■ What you have to do:
Wherever a line in the records below contains "with", copy that line.

· · ·

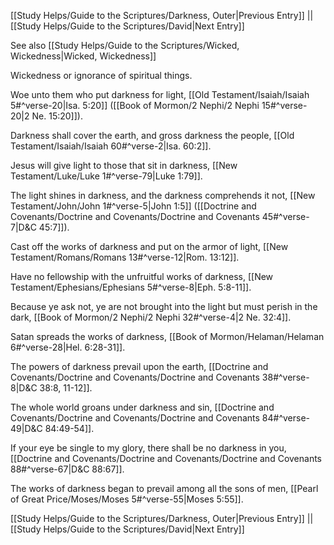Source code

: [[Study Helps/Guide to the Scriptures/Darkness, Outer|Previous Entry]]  ||  [[Study Helps/Guide to the Scriptures/David|Next Entry]]

 See also [[Study Helps/Guide to the Scriptures/Wicked, Wickedness|Wicked, Wickedness]]

 Wickedness or ignorance of spiritual things.

 Woe unto them who put darkness for light, [[Old Testament/Isaiah/Isaiah 5#^verse-20|Isa. 5:20]] ([[Book of Mormon/2 Nephi/2 Nephi 15#^verse-20|2 Ne. 15:20]]).

 Darkness shall cover the earth, and gross darkness the people, [[Old Testament/Isaiah/Isaiah 60#^verse-2|Isa. 60:2]].

 Jesus will give light to those that sit in darkness, [[New Testament/Luke/Luke 1#^verse-79|Luke 1:79]].

 The light shines in darkness, and the darkness comprehends it not, [[New Testament/John/John 1#^verse-5|John 1:5]] ([[Doctrine and Covenants/Doctrine and Covenants/Doctrine and Covenants 45#^verse-7|D&C 45:7]]).

 Cast off the works of darkness and put on the armor of light, [[New Testament/Romans/Romans 13#^verse-12|Rom. 13:12]].

 Have no fellowship with the unfruitful works of darkness, [[New Testament/Ephesians/Ephesians 5#^verse-8|Eph. 5:8-11]].

 Because ye ask not, ye are not brought into the light but must perish in the dark, [[Book of Mormon/2 Nephi/2 Nephi 32#^verse-4|2 Ne. 32:4]].

 Satan spreads the works of darkness, [[Book of Mormon/Helaman/Helaman 6#^verse-28|Hel. 6:28-31]].

 The powers of darkness prevail upon the earth, [[Doctrine and Covenants/Doctrine and Covenants/Doctrine and Covenants 38#^verse-8|D&C 38:8, 11-12]].

 The whole world groans under darkness and sin, [[Doctrine and Covenants/Doctrine and Covenants/Doctrine and Covenants 84#^verse-49|D&C 84:49-54]].

 If your eye be single to my glory, there shall be no darkness in you, [[Doctrine and Covenants/Doctrine and Covenants/Doctrine and Covenants 88#^verse-67|D&C 88:67]].

 The works of darkness began to prevail among all the sons of men, [[Pearl of Great Price/Moses/Moses 5#^verse-55|Moses 5:55]].

[[Study Helps/Guide to the Scriptures/Darkness, Outer|Previous Entry]]  ||  [[Study Helps/Guide to the Scriptures/David|Next Entry]]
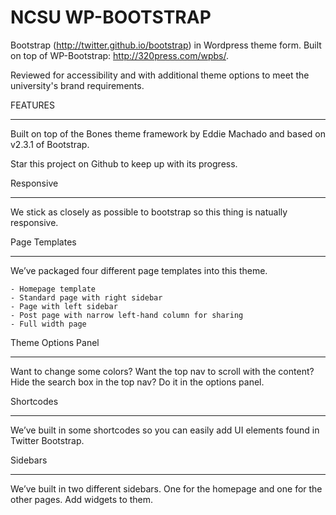 NCSU WP-BOOTSTRAP
===================

Bootstrap (http://twitter.github.io/bootstrap) in Wordpress theme form. Built on top of WP-Bootstrap: http://320press.com/wpbs/.

Reviewed for accessibility and with additional theme options to meet the university's brand requirements.

FEATURES
________

Built on top of the Bones theme framework by Eddie Machado and based on v2.3.1 of Bootstrap.

Star this project on Github to keep up with its progress.

Responsive
__________

We stick as closely as possible to bootstrap so this thing is natually responsive. 

Page Templates
______________

We’ve packaged four different page templates into this theme.

    - Homepage template 
    - Standard page with right sidebar
    - Page with left sidebar
    - Post page with narrow left-hand column for sharing
    - Full width page

Theme Options Panel
___________________

Want to change some colors? Want the top nav to scroll with the content? Hide the search box in the top nav? Do it in the options panel.

Shortcodes
__________

We’ve built in some shortcodes so you can easily add UI elements found in Twitter Bootstrap.

Sidebars
________

We’ve built in two different sidebars. One for the homepage and one for the other pages. Add widgets to them.
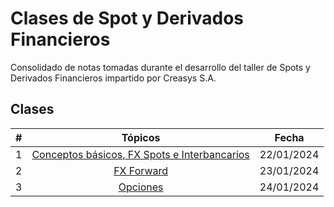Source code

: # Clases de Spot y Derivados Financieros

Consolidado de notas tomadas durante el desarrollo del taller de Spots y Derivados Financieros impartido por Creasys S.A.

## Clases

| # | Tópicos                                                                    | Fecha      |
|---|:--------------------------------------------------------------------------:|:----------:|
| 1 | [Conceptos básicos, FX Spots e Interbancarios](/Clases/20240122_Clase1.md) | 22/01/2024 |
| 2 | [FX Forward](/Clases/20240123_Clase2.md)                                   | 23/01/2024 |
| 3 | [Opciones](/Clases/20240124_Clase3.md)                                     | 24/01/2024 |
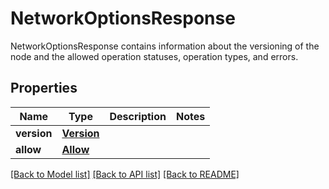 # NetworkOptionsResponse

NetworkOptionsResponse contains information about the versioning of the node and the allowed operation statuses, operation types, and errors.
## Properties
Name | Type | Description | Notes
------------ | ------------- | ------------- | -------------
**version** | [**Version**](Version.md) |  | 
**allow** | [**Allow**](Allow.md) |  | 

[[Back to Model list]](../README.md#documentation-for-models) [[Back to API list]](../README.md#documentation-for-api-endpoints) [[Back to README]](../README.md)


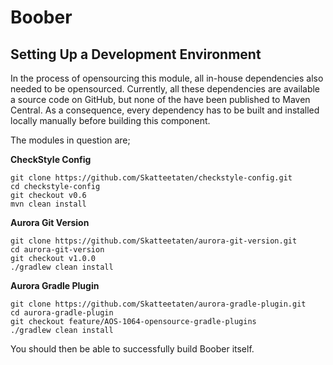 # Boober

## Setting Up a Development Environment

In the process of opensourcing this module, all in-house dependencies also needed to be opensourced. Currently,
all these dependencies are available a source code on GitHub, but none of the have been published to
Maven Central. As a consequence, every dependency has to be built and installed locally manually before
building this component.

The modules in question are;

**CheckStyle Config**

    git clone https://github.com/Skatteetaten/checkstyle-config.git
    cd checkstyle-config
    git checkout v0.6
    mvn clean install

**Aurora Git Version**

    git clone https://github.com/Skatteetaten/aurora-git-version.git
    cd aurora-git-version
    git checkout v1.0.0
    ./gradlew clean install

**Aurora Gradle Plugin**

    git clone https://github.com/Skatteetaten/aurora-gradle-plugin.git
    cd aurora-gradle-plugin
    git checkout feature/AOS-1064-opensource-gradle-plugins
    ./gradlew clean install
  
You should then be able to successfully build Boober itself.
  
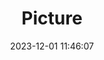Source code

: ---
weight: 1
images:
- /images/edited/106.jpeg
title: Picture
date: 2023-12-01 11:46:07
tags: [luminar neo,work,24-70mm F2.8 DG DN | Art 019,ILCE-7M3,24.0,dog,person]
---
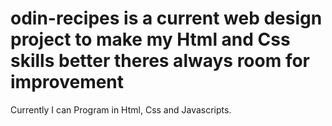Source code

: # odin-recipes is a current web design project to make my Html and Css skills better theres always room for improvement
Currently I can Program in Html, Css and Javascripts.
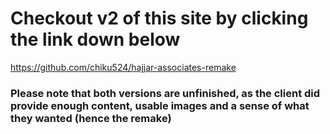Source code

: # Checkout v2 of this site by clicking the link down below

https://github.com/chiku524/hajjar-associates-remake

### Please note that both versions are unfinished, as the client did provide enough content, usable images and a sense of what they wanted (hence the remake)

· · ·

■ Response box:
 Have no fellowship with the unfruitful works of darkness, [[New Testament/Ephesians/Ephesians 5#^verse-8|Eph. 5:8-11]].
Reviewed for accessibility and with additional theme options to meet the university's brand requirements.
Star this project on Github to keep up with its progress.
    - Standard page with right sidebar
    - Page with left sidebar
    - Post page with narrow left-hand column for sharing
Want to change some colors? Want the top nav to scroll with the content? Hide the search box in the top nav? Do it in the options panel.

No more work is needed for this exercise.